Source texts of formatted documents:

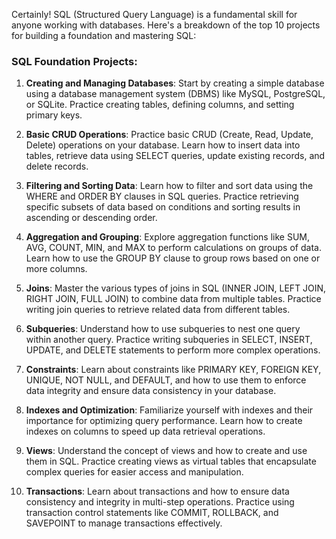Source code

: Certainly! SQL (Structured Query Language) is a fundamental skill for anyone working with databases. Here's a breakdown of the top 10 projects for building a foundation and mastering SQL:

### SQL Foundation Projects:

1. **Creating and Managing Databases**: Start by creating a simple database using a database management system (DBMS) like MySQL, PostgreSQL, or SQLite. Practice creating tables, defining columns, and setting primary keys.

2. **Basic CRUD Operations**: Practice basic CRUD (Create, Read, Update, Delete) operations on your database. Learn how to insert data into tables, retrieve data using SELECT queries, update existing records, and delete records.

3. **Filtering and Sorting Data**: Learn how to filter and sort data using the WHERE and ORDER BY clauses in SQL queries. Practice retrieving specific subsets of data based on conditions and sorting results in ascending or descending order.

4. **Aggregation and Grouping**: Explore aggregation functions like SUM, AVG, COUNT, MIN, and MAX to perform calculations on groups of data. Learn how to use the GROUP BY clause to group rows based on one or more columns.

5. **Joins**: Master the various types of joins in SQL (INNER JOIN, LEFT JOIN, RIGHT JOIN, FULL JOIN) to combine data from multiple tables. Practice writing join queries to retrieve related data from different tables.

6. **Subqueries**: Understand how to use subqueries to nest one query within another query. Practice writing subqueries in SELECT, INSERT, UPDATE, and DELETE statements to perform more complex operations.

7. **Constraints**: Learn about constraints like PRIMARY KEY, FOREIGN KEY, UNIQUE, NOT NULL, and DEFAULT, and how to use them to enforce data integrity and ensure data consistency in your database.

8. **Indexes and Optimization**: Familiarize yourself with indexes and their importance for optimizing query performance. Learn how to create indexes on columns to speed up data retrieval operations.

9. **Views**: Understand the concept of views and how to create and use them in SQL. Practice creating views as virtual tables that encapsulate complex queries for easier access and manipulation.

10. **Transactions**: Learn about transactions and how to ensure data consistency and integrity in multi-step operations. Practice using transaction control statements like COMMIT, ROLLBACK, and SAVEPOINT to manage transactions effectively.
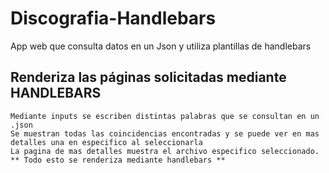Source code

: # Discografia-Handlebars
App web que consulta datos en un Json y utiliza plantillas de handlebars

## Renderiza las páginas solicitadas mediante HANDLEBARS

    Mediante inputs se escriben distintas palabras que se consultan en un .json
    Se muestran todas las coincidencias encontradas y se puede ver en mas detalles una en especifico al seleccionarla
    La pagina de mas detalles muestra el archivo especifico seleccionado.
    ** Todo esto se renderiza mediante handlebars **
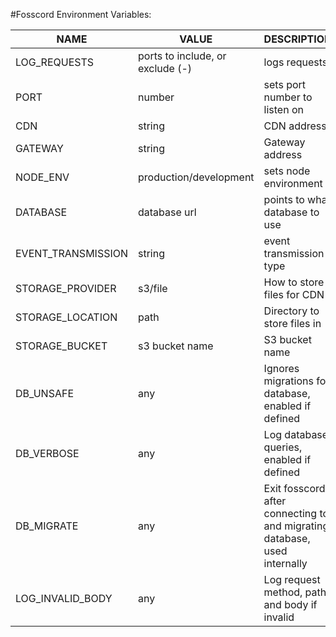 #Fosscord Environment Variables:

| NAME               | VALUE                            | DESCRIPTION                                                               |
| ------------------ | -------------------------------- | ------------------------------------------------------------------------- |
| LOG_REQUESTS       | ports to include, or exclude (-) | logs requests                                                             |
| PORT               | number                           | sets port number to listen on                                             |
| CDN                | string                           | CDN address                                                               |
| GATEWAY            | string                           | Gateway address                                                           |
| NODE_ENV           | production/development           | sets node environment                                                     |
| DATABASE           | database url                     | points to what database to use                                            |
| EVENT_TRANSMISSION | string                           | event transmission type                                                   |
| STORAGE_PROVIDER   | s3/file                          | How to store files for CDN                                                |
| STORAGE_LOCATION   | path                             | Directory to store files in                                               |
| STORAGE_BUCKET     | s3 bucket name                   | S3 bucket name                                                            |
| DB_UNSAFE          | any                              | Ignores migrations for database, enabled if defined                       |
| DB_VERBOSE         | any                              | Log database queries, enabled if defined                                  |
| DB_MIGRATE         | any                              | Exit fosscord after connecting to and migrating database, used internally |
| LOG_INVALID_BODY   | any                              | Log request method, path and body if invalid                              |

To do:
Without including any picture, print all of the entries above exactly.

Exercise response:
Source code

: Certainly! SQL (Structured Query Language) is a fundamental skill for anyone working with databases. Here's a breakdown of the top 10 projects for building a foundation and mastering SQL:

### SQL Foundation Projects:

1. **Creating and Managing Databases**: Start by creating a simple database using a database management system (DBMS) like MySQL, PostgreSQL, or SQLite. Practice creating tables, defining columns, and setting primary keys.

2. **Basic CRUD Operations**: Practice basic CRUD (Create, Read, Update, Delete) operations on your database. Learn how to insert data into tables, retrieve data using SELECT queries, update existing records, and delete records.

3. **Filtering and Sorting Data**: Learn how to filter and sort data using the WHERE and ORDER BY clauses in SQL queries. Practice retrieving specific subsets of data based on conditions and sorting results in ascending or descending order.

4. **Aggregation and Grouping**: Explore aggregation functions like SUM, AVG, COUNT, MIN, and MAX to perform calculations on groups of data. Learn how to use the GROUP BY clause to group rows based on one or more columns.

5. **Joins**: Master the various types of joins in SQL (INNER JOIN, LEFT JOIN, RIGHT JOIN, FULL JOIN) to combine data from multiple tables. Practice writing join queries to retrieve related data from different tables.

6. **Subqueries**: Understand how to use subqueries to nest one query within another query. Practice writing subqueries in SELECT, INSERT, UPDATE, and DELETE statements to perform more complex operations.

7. **Constraints**: Learn about constraints like PRIMARY KEY, FOREIGN KEY, UNIQUE, NOT NULL, and DEFAULT, and how to use them to enforce data integrity and ensure data consistency in your database.

8. **Indexes and Optimization**: Familiarize yourself with indexes and their importance for optimizing query performance. Learn how to create indexes on columns to speed up data retrieval operations.

9. **Views**: Understand the concept of views and how to create and use them in SQL. Practice creating views as virtual tables that encapsulate complex queries for easier access and manipulation.

10. **Transactions**: Learn about transactions and how to ensure data consistency and integrity in multi-step operations. Practice using transaction control statements like COMMIT, ROLLBACK, and SAVEPOINT to manage transactions effectively.
Source code

: # Discografia-Handlebars
App web que consulta datos en un Json y utiliza plantillas de handlebars

## Renderiza las páginas solicitadas mediante HANDLEBARS

    Mediante inputs se escriben distintas palabras que se consultan en un .json
    Se muestran todas las coincidencias encontradas y se puede ver en mas detalles una en especifico al seleccionarla
    La pagina de mas detalles muestra el archivo especifico seleccionado.
    ** Todo esto se renderiza mediante handlebars **
 #Fosscord Environment Variables:

| NAME               | VALUE                            | DESCRIPTION                                                               |
| ------------------ | -------------------------------- | ------------------------------------------------------------------------- |
| LOG_REQUESTS       | ports to include, or exclude (-) | logs requests                                                             |
| PORT               | number                           | sets port number to listen on                                             |
| CDN                | string                           | CDN address                                                               |
| GATEWAY            | string                           | Gateway address                                                           |
| NODE_ENV           | production/development           | sets node environment                                                     |
| DATABASE           | database url                     | points to what database to use                                            |
| EVENT_TRANSMISSION | string                           | event transmission type                                                   |
| STORAGE_PROVIDER   | s3/file                          | How to store files for CDN                                                |
| STORAGE_LOCATION   | path                             | Directory to store files in                                               |
| STORAGE_BUCKET     | s3 bucket name                   | S3 bucket name                                                            |
| DB_UNSAFE          | any                              | Ignores migrations for database, enabled if defined                       |
| DB_VERBOSE         | any                              | Log database queries, enabled if defined                                  |
| DB_MIGRATE         | any                              | Exit fosscord after connecting to and migrating database, used internally |
| LOG_INVALID_BODY   | any                              | Log request method, path and body if invalid                              |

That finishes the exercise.